There’s a new poll that came out this week from the Public Policy Institute of California, that asked residents how they feel about Governor Jerry Brown’s job performance, his budget proposal and also things like water use and higher education spending. All important topics, sure.
And then there was this nugget: the poll found that a solid majority of adults think their police departments are doing an excellent or good job.
But among ethnic minorities there’s a sharp divide. Most whites, Latinos and Asians give local police high marks, but only 36 percent of black respondents do.
Joe Mathews is California columnist for Zocalo Public Square, an ideas exchange that publishes every day. And Jill Leovy is a reporter for the LA Times, and author of the new book “Ghettoside: A True Story of Murder in America.” Both joined us for this week’s Mixer.
There’s a lot to unpack in this PPIC poll, but we’re focusing on the issue of police relations.

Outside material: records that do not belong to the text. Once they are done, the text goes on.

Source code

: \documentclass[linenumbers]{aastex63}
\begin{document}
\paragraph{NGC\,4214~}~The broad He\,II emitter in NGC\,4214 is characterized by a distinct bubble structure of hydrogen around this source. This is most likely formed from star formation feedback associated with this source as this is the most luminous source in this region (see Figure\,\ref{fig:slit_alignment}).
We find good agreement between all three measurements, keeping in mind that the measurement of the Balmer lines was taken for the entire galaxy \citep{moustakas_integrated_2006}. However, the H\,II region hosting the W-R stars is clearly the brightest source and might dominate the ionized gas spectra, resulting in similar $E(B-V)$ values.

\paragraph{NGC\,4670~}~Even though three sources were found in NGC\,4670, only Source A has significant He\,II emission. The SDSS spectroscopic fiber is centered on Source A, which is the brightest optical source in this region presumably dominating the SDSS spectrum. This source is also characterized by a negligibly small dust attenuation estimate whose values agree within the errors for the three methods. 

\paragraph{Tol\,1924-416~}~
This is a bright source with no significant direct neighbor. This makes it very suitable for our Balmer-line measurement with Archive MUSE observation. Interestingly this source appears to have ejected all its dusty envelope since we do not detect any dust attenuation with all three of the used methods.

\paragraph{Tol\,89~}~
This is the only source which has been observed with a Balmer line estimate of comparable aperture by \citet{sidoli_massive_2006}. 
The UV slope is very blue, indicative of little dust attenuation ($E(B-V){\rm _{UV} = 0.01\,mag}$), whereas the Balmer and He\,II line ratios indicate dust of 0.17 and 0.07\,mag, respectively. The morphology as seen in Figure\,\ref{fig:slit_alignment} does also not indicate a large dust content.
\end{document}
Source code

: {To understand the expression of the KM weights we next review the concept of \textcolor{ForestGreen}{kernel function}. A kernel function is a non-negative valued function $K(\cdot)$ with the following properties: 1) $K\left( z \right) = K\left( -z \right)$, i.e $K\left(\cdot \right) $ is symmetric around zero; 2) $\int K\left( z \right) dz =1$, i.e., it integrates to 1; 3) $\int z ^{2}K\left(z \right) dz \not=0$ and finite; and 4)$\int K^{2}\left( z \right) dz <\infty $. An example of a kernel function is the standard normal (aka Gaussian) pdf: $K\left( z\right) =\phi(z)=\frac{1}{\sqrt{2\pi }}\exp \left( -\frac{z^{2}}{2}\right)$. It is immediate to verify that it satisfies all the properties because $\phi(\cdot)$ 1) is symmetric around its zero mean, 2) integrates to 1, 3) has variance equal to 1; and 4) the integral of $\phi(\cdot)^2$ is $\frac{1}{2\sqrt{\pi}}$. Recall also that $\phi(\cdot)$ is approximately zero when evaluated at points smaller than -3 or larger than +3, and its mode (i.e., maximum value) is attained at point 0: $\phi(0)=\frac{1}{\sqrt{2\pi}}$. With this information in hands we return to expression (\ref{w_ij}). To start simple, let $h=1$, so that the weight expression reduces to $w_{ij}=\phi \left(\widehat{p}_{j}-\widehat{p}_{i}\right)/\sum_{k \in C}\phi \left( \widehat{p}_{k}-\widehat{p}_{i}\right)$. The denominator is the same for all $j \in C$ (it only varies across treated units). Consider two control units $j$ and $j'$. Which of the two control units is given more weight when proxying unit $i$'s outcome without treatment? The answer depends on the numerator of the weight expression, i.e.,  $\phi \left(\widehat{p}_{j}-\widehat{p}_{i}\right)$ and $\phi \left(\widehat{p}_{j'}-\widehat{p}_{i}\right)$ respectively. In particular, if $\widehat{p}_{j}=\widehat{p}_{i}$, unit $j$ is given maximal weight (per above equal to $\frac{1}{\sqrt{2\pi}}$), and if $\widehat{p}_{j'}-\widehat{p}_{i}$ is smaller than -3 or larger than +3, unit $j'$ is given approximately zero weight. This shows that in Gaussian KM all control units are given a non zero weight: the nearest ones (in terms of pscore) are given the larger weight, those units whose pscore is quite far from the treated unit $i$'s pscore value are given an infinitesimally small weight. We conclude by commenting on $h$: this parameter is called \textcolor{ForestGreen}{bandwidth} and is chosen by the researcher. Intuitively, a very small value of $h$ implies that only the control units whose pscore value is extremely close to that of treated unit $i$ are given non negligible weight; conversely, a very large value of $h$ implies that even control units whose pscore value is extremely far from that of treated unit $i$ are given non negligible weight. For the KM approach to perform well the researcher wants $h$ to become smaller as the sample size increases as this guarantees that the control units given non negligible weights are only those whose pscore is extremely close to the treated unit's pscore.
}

She says she created that blog to draw attention to the large number of killings that take place on the streets of Los Angeles. Murders that, she says, don’t make it to the headlines. And families that typically don’t have an outlet to tell their stories about pain and grief.
Also, in the aftermath of the police killings of Michael Brown in Ferguson, Missouri and Eric Garner in New York, and the decisions by grand juries not to indict those officers, we heard this message around the country that the police doesn’t care about black lives.
There’s also the immense challenge facing police detectives that witnesses are incredibly reluctant to come forward. We’ve seen that just this past year, with the killing of 25-year-old Ezell Ford in South .LA.
No one, so far, has said they witnessed anything in the case.
And that’s unfortunately true for killings that don’t involve police officers as well.